Ignorieren kann man das EUGH-Urteil natürlich nicht. Die Organisation muss schon nachweisen können, dass sie alles tut, um die DSGVO-Vorgaben einzuhalten. Dazu gehört insbesondere, sich einen Überblick zu verschaffen und Folgen abzuschätzen:

  • Ermitteln Sie in einem ersten Schritt alle Auftragnehmer, die in den USA personenbezogene Daten für Sie verarbeiten bzw. Zugriffsmöglichkeiten haben. Erstellen Sie eine entsprechende Dienstleister-/Softwareliste.
  • Prüfen Sie, ob diese Anbieter an einer Lösung arbeiten um das Schutzniveau zu wahren. Dies kann oft auf den Homepages nachgelesen werden, teilweise werden auch Newsletter an die technisch Verantwortlichen der Organisation geschickt (z. B. Google). Dokumentieren Sie dies bzw. speichern Sie diese „Zwischenstände“ ab.
  • Prüfen Sie, ob ein Wechsel zu Anbietern möglich ist, die Daten in Europa verarbeiten (z. B. Messengerdienste – anstelle WhatsApp evtl. besser Threema, deren Sitz in der Schweiz ist?). Dokumentieren Sie diesen Evaluationsprozess, um nachweisen zu können, dass Sie sich um Alternativen bemühen.
  • Fragen Sie bei den Anbietern nach, ob Ihre Daten auf EU-Servern verarbeitet/gespeichert So bietet z.

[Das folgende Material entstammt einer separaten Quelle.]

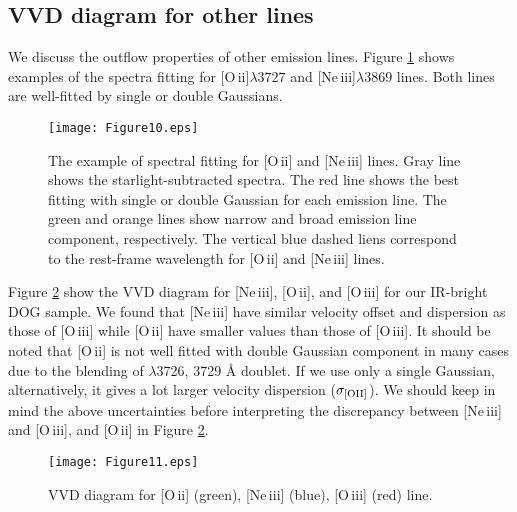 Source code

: \documentclass[twocolumn]{aastex6}
\newcommand{\oiii}{[O{\,\sc iii}]\,\,}
\newcommand{\oii}{[O{\,\sc ii}]\,\,}
\newcommand{\neiii}{[Ne{\,\sc iii}]\,\,}
\begin{document}
\subsection{VVD diagram for other lines}
We discuss the outflow properties of other emission lines.
Figure \ref{spec_OII_NeIII} shows examples of the spectra fitting for [O{\,\sc ii}]$\lambda3727$ and [Ne{\,\sc iii}]$\lambda3869$ lines.
Both lines are well-fitted by single or double Gaussians.

   \begin{figure}
   \centering
   \texttt{[image: Figure10.eps]}
   \caption{The example of spectral fitting for \oii and \neiii lines. Gray line shows the starlight-subtracted spectra. The red line shows the best fitting with single or double Gaussian for each emission line. The green and orange lines show narrow and broad emission line component, respectively. The vertical blue dashed liens correspond to the rest-frame wavelength for [O{\,\sc ii}] and [Ne{\,\sc iii}] lines.}
   \label{spec_OII_NeIII}
   \end{figure} 
Figure \ref{VVD_OII_NeIII} show the VVD diagram for [Ne{\,\sc iii}], [O{\,\sc ii}], and \oiii for our IR-bright DOG sample.
We found that \neiii have similar velocity offset and dispersion as those of \oiii while \oii have smaller values than those of [O{\,\sc iii}]. 
It should be noted that \oii is not well fitted with double Gaussian component in many cases due to the blending of $\lambda$3726, 3729 \AA \,\,doublet.
If we use only a single Gaussian, alternatively, it gives a lot larger velocity dispersion  ($\sigma_{\rm [OII]}$).
We should keep in mind the above uncertainties before interpreting the discrepancy between \neiii and [O{\,\sc iii}], and \oii in Figure \ref{VVD_OII_NeIII}.

   \begin{figure}
   \centering
   \texttt{[image: Figure11.eps]}
   \caption{VVD diagram for \oii (green), \neiii (blue), \oiii (red) line.}
   \label{VVD_OII_NeIII}
   \end{figure}
   
\end{document}
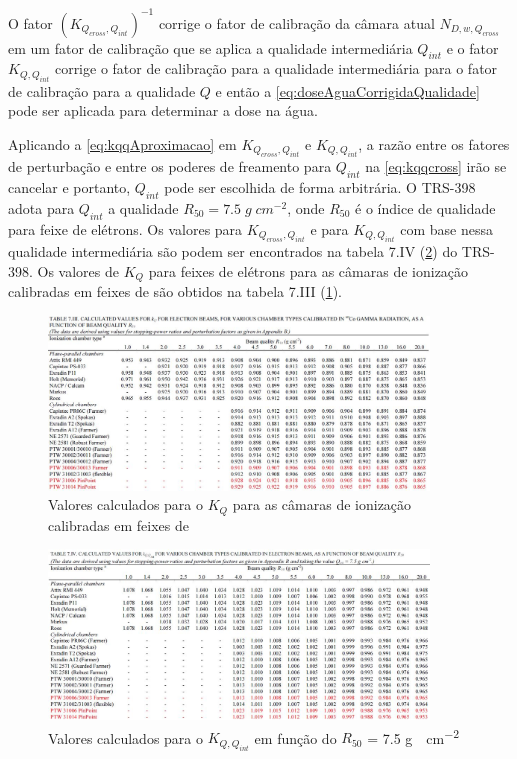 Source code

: \documentclass[11pt,a4paper]{article}
\begin{document}
		O fator $(K_{Q_{cross},Q_{int}})^{-1}$ corrige o fator de calibração da câmara atual $N_{D,w,Q_{cross}}$ em um fator de calibração que se aplica a qualidade intermediária $Q_{int}$ e o fator $K_{Q,Q_{int}}$ corrige o fator de calibração para a qualidade intermediária para o fator de calibração para a qualidade $Q$ e então a  \ref{eq:doseAguaCorrigidaQualidade} pode ser aplicada para determinar a dose na água.

		Aplicando a \ref{eq:kqqAproximacao} em  $K_{Q_{cross},Q_{int}}$ e $K_{Q,Q_{int}}$, a razão entre os fatores de perturbação e entre os poderes de freamento para $Q_{int}$ na \ref{eq:kqqcross} irão se cancelar e portanto, $Q_{int}$ pode ser escolhida de forma arbitrária. O TRS-398 adota para $Q_{int}$ a qualidade $R_{50} = 7.5 \; g \; cm^{-2}$, onde $R_{50}$ é o índice de qualidade para feixe de elétrons. Os valores para $K_{Q_{cross},Q_{int}}$ e para  $K_{Q,Q_{int}}$ com base nessa qualidade intermediária são podem ser encontrados na tabela 7.IV (\ref{fig:tabela74trs398}) do TRS-398. Os valores de $K_Q$ para feixes de elétrons para as câmaras de ionização calibradas em feixes de  são obtidos na tabela 7.III (\ref{fig:tabela73trs398}).

		\begin{figure}[h]
			\centering
			\includegraphics[width=0.9\textwidth]{Imagens/tabela73trs398.JPG}
			\caption{Valores calculados para o $K_Q$ para as câmaras de ionização calibradas em feixes de  }
			\label{fig:tabela73trs398}
		\end{figure}

		\begin{figure}[h]
			\centering
			\includegraphics[width=0.9\textwidth]{Imagens/tabela74trs398.JPG}
			\caption{Valores calculados para o $K_{Q,Q_{int}}$ em função do $R_{50}$ = 7.5 \unit{g \cdot cm^{-2}} }
			\label{fig:tabela74trs398}
		\end{figure}
 
\end{document}
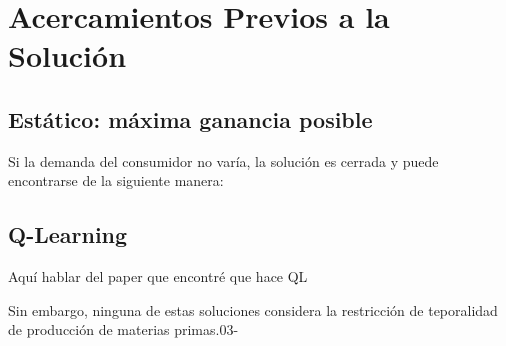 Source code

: \chapter{Acercamientos Previos a la Soluci\'on}

\section{Est\'atico: m\'axima ganancia posible}

Si la demanda del consumidor no var\'ia, la soluci\'on es cerrada y puede encontrarse de la siguiente manera:

\section{Q-Learning}

Aqu\'i hablar del paper que encontr\'e que hace QL

Sin embargo, ninguna de estas soluciones considera la restricción de teporalidad de producción de materias primas.03-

B. Microsoft die Möglichkeit, Daten auf EU-Servern zu speichern (auch hier bleiben Rechtsunsicherheiten, ist aber derzeit besser als nichts).
  • Passen Sie Ihre Datenschutzerklärungen an, in dem Sie Formulierungen zum Privacy Shield entfernen. Dies betrifft insbesondere Texte, die Sie zum Auftritt Ihrer Organisation in sozialen Netzwerken (z. B. Facebook, Instagram) erstellt haben.

 

Welche Garantien letztendlich getroffen werden können, ist derzeit noch offen bzw. im Fluss. In jedem Fall sollte man jedoch bereits jetzt zeigen, dass man proaktiv tätig wird und sich unternehmensseitig um das Thema kümmert bzw. nach einer Lösung sucht; die oben genannten Tipps sind hierfür der erste Schritt.